[Dataset entries]
►

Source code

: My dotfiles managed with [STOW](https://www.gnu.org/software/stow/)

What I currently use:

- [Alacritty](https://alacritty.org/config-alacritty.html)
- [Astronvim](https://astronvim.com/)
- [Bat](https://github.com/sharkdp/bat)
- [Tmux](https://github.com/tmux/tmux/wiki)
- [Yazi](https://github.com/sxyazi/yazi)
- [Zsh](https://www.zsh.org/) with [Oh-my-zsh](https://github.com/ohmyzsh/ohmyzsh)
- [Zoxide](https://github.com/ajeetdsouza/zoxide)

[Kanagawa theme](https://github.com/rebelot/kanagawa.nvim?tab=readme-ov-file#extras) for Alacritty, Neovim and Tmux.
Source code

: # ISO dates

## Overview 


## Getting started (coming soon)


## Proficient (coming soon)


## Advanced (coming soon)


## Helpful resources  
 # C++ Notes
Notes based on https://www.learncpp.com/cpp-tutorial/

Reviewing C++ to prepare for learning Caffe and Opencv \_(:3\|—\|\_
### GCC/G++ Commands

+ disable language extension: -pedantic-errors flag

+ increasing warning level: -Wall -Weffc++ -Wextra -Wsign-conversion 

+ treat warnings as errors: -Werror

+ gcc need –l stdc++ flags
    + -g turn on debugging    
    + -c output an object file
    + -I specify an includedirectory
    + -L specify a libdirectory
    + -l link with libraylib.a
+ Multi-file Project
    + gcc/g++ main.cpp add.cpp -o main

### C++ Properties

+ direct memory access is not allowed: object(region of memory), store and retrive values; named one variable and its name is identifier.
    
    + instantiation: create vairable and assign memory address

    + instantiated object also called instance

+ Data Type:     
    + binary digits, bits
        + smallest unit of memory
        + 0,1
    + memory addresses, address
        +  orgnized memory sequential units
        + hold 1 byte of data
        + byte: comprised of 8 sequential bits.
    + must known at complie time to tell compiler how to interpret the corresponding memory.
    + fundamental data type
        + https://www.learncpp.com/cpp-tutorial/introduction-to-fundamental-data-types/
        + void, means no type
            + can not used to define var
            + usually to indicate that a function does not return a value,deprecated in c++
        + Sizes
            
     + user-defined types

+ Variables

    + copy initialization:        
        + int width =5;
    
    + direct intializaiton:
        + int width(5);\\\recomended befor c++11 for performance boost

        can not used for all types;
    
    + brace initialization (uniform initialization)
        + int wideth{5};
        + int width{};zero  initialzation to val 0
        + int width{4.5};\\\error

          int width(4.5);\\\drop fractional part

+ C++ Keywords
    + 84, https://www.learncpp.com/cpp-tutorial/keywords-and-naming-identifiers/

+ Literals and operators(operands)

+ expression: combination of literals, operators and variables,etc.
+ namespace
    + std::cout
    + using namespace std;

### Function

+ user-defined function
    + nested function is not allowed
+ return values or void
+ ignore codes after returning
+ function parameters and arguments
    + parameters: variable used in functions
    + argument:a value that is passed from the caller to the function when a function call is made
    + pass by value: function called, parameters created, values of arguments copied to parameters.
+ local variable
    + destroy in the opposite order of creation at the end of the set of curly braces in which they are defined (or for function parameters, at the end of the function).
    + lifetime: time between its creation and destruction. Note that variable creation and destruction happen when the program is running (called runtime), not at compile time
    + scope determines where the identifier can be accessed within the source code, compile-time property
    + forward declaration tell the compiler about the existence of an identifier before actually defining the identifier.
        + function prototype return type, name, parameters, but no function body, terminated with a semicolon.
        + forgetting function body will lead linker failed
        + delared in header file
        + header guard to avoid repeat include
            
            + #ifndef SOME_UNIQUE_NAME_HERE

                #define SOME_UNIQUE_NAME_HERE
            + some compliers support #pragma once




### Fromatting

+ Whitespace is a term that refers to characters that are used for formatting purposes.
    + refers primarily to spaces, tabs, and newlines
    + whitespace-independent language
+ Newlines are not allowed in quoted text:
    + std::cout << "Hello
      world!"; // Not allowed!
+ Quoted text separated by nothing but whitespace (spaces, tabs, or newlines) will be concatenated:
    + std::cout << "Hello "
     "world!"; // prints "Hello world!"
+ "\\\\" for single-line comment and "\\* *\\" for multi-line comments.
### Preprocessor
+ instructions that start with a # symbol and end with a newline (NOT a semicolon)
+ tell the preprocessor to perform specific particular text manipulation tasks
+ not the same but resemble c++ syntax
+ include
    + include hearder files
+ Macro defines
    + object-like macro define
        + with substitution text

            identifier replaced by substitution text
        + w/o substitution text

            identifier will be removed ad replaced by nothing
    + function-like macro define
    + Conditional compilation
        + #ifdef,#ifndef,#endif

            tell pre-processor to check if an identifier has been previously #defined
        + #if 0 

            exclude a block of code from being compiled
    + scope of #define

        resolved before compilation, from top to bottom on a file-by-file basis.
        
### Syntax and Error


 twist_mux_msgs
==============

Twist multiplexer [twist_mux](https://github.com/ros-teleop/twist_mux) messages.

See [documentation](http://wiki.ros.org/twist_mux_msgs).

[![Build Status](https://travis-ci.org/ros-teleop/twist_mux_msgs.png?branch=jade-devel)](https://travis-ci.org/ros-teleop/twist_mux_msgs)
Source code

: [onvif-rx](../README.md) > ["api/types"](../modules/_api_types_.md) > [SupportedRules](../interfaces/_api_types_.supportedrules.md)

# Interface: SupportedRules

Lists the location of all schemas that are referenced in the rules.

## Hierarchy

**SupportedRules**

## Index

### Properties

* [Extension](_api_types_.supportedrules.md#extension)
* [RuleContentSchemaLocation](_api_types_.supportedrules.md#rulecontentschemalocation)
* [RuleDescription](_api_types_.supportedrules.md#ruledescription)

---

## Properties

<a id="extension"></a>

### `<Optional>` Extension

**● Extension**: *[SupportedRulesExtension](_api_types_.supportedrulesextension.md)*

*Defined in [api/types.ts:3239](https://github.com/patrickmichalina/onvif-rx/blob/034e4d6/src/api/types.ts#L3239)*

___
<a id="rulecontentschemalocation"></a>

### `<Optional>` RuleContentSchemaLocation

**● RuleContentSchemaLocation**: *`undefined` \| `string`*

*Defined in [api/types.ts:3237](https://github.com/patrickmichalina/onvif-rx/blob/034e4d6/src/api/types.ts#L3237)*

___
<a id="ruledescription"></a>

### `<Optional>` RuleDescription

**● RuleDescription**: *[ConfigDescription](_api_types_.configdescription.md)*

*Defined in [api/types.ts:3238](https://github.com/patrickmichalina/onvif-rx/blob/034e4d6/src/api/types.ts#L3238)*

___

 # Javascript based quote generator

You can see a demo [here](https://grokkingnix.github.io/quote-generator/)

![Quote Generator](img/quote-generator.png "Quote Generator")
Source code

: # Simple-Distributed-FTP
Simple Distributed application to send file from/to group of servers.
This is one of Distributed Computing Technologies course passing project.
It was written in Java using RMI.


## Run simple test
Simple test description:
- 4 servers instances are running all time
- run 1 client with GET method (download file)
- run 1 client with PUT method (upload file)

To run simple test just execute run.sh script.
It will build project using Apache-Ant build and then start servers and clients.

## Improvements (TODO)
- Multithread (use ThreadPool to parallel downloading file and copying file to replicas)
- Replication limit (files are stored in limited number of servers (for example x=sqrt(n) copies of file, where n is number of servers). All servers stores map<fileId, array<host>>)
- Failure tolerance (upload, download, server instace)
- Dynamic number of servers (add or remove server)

◄

What to do: Your answer should be only a number: how many lines in the records hold the word "parameters".

Exercise result: 5